WHAT IS REQUIRED
Transcribe the data underneath exactly, keeping every word in place.

┄┄┄┄┄┄┄┄┄┄┄┄┄┄┄┄┄┄┄┄

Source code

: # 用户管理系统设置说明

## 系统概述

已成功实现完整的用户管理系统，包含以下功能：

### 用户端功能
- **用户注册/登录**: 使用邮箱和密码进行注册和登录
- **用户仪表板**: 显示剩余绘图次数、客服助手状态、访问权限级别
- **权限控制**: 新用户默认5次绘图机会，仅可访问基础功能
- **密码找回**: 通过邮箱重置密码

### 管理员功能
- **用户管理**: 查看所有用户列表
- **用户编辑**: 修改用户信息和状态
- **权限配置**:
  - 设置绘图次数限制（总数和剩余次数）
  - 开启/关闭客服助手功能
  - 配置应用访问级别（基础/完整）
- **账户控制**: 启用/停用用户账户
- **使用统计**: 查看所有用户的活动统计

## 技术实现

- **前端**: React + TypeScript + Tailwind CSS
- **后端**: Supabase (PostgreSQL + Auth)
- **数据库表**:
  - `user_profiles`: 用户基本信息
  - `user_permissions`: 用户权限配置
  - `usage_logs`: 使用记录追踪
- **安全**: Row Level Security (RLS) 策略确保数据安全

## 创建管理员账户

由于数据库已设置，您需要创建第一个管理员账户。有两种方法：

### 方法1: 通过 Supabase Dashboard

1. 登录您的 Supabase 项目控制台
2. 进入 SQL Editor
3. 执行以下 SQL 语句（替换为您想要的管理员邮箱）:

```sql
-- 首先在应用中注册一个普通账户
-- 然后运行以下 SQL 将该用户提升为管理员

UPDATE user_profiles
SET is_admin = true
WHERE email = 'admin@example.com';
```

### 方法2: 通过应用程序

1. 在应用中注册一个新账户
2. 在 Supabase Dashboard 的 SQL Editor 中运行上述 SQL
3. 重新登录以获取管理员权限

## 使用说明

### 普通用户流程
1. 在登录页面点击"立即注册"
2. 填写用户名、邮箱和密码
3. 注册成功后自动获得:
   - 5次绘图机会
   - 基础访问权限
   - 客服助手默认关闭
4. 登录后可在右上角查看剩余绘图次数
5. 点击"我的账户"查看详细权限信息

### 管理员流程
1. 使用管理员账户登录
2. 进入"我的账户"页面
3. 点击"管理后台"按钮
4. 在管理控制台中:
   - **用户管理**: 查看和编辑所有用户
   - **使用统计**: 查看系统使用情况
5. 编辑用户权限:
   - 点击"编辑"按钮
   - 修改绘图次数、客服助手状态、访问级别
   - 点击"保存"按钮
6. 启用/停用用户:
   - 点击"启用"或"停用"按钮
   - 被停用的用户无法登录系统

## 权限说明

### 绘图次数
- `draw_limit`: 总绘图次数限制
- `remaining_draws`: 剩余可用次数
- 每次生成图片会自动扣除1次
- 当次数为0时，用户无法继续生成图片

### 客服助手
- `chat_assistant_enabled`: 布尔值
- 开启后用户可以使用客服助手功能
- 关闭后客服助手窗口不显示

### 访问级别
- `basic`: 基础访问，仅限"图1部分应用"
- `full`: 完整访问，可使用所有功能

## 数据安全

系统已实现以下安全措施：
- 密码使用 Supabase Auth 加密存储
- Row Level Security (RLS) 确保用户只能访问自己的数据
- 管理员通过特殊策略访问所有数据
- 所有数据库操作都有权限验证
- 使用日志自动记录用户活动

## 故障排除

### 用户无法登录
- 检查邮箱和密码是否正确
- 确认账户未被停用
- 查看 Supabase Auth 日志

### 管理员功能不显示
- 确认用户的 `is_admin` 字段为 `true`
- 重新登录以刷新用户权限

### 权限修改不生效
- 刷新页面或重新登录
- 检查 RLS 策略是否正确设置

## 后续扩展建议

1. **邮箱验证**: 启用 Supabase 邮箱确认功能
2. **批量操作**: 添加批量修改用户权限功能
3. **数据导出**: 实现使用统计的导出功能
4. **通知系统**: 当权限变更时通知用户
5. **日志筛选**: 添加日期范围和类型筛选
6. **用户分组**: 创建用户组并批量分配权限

┄┄┄┄┄┄┄┄┄┄┄┄┄┄┄┄┄┄┄┄

SOLUTION BELOW
Source code

: # 用户管理系统设置说明

## 系统概述

已成功实现完整的用户管理系统，包含以下功能：

### 用户端功能
- **用户注册/登录**: 使用邮箱和密码进行注册和登录
- **用户仪表板**: 显示剩余绘图次数、客服助手状态、访问权限级别
- **权限控制**: 新用户默认5次绘图机会，仅可访问基础功能
- **密码找回**: 通过邮箱重置密码

### 管理员功能
- **用户管理**: 查看所有用户列表
- **用户编辑**: 修改用户信息和状态
- **权限配置**:
  - 设置绘图次数限制（总数和剩余次数）
  - 开启/关闭客服助手功能
  - 配置应用访问级别（基础/完整）
- **账户控制**: 启用/停用用户账户
- **使用统计**: 查看所有用户的活动统计

## 技术实现

- **前端**: React + TypeScript + Tailwind CSS
- **后端**: Supabase (PostgreSQL + Auth)
- **数据库表**:
  - `user_profiles`: 用户基本信息
  - `user_permissions`: 用户权限配置
  - `usage_logs`: 使用记录追踪
- **安全**: Row Level Security (RLS) 策略确保数据安全

## 创建管理员账户

由于数据库已设置，您需要创建第一个管理员账户。有两种方法：

### 方法1: 通过 Supabase Dashboard

1. 登录您的 Supabase 项目控制台
2. 进入 SQL Editor
3. 执行以下 SQL 语句（替换为您想要的管理员邮箱）:

```sql
-- 首先在应用中注册一个普通账户
-- 然后运行以下 SQL 将该用户提升为管理员

UPDATE user_profiles
SET is_admin = true
WHERE email = 'admin@example.com';
```

### 方法2: 通过应用程序

1. 在应用中注册一个新账户
2. 在 Supabase Dashboard 的 SQL Editor 中运行上述 SQL
3. 重新登录以获取管理员权限

## 使用说明

### 普通用户流程
1. 在登录页面点击"立即注册"
2. 填写用户名、邮箱和密码
3. 注册成功后自动获得:
   - 5次绘图机会
   - 基础访问权限
   - 客服助手默认关闭
4. 登录后可在右上角查看剩余绘图次数
5. 点击"我的账户"查看详细权限信息

### 管理员流程
1. 使用管理员账户登录
2. 进入"我的账户"页面
3. 点击"管理后台"按钮
4. 在管理控制台中:
   - **用户管理**: 查看和编辑所有用户
   - **使用统计**: 查看系统使用情况
5. 编辑用户权限:
   - 点击"编辑"按钮
   - 修改绘图次数、客服助手状态、访问级别
   - 点击"保存"按钮
6. 启用/停用用户:
   - 点击"启用"或"停用"按钮
   - 被停用的用户无法登录系统

## 权限说明

### 绘图次数
- `draw_limit`: 总绘图次数限制
- `remaining_draws`: 剩余可用次数
- 每次生成图片会自动扣除1次
- 当次数为0时，用户无法继续生成图片

### 客服助手
- `chat_assistant_enabled`: 布尔值
- 开启后用户可以使用客服助手功能
- 关闭后客服助手窗口不显示

### 访问级别
- `basic`: 基础访问，仅限"图1部分应用"
- `full`: 完整访问，可使用所有功能

## 数据安全

系统已实现以下安全措施：
- 密码使用 Supabase Auth 加密存储
- Row Level Security (RLS) 确保用户只能访问自己的数据
- 管理员通过特殊策略访问所有数据
- 所有数据库操作都有权限验证
- 使用日志自动记录用户活动

## 故障排除

### 用户无法登录
- 检查邮箱和密码是否正确
- 确认账户未被停用
- 查看 Supabase Auth 日志

### 管理员功能不显示
- 确认用户的 `is_admin` 字段为 `true`
- 重新登录以刷新用户权限

### 权限修改不生效
- 刷新页面或重新登录
- 检查 RLS 策略是否正确设置

## 后续扩展建议

1. **邮箱验证**: 启用 Supabase 邮箱确认功能
2. **批量操作**: 添加批量修改用户权限功能
3. **数据导出**: 实现使用统计的导出功能
4. **通知系统**: 当权限变更时通知用户
5. **日志筛选**: 添加日期范围和类型筛选
6. **用户分组**: 创建用户组并批量分配权限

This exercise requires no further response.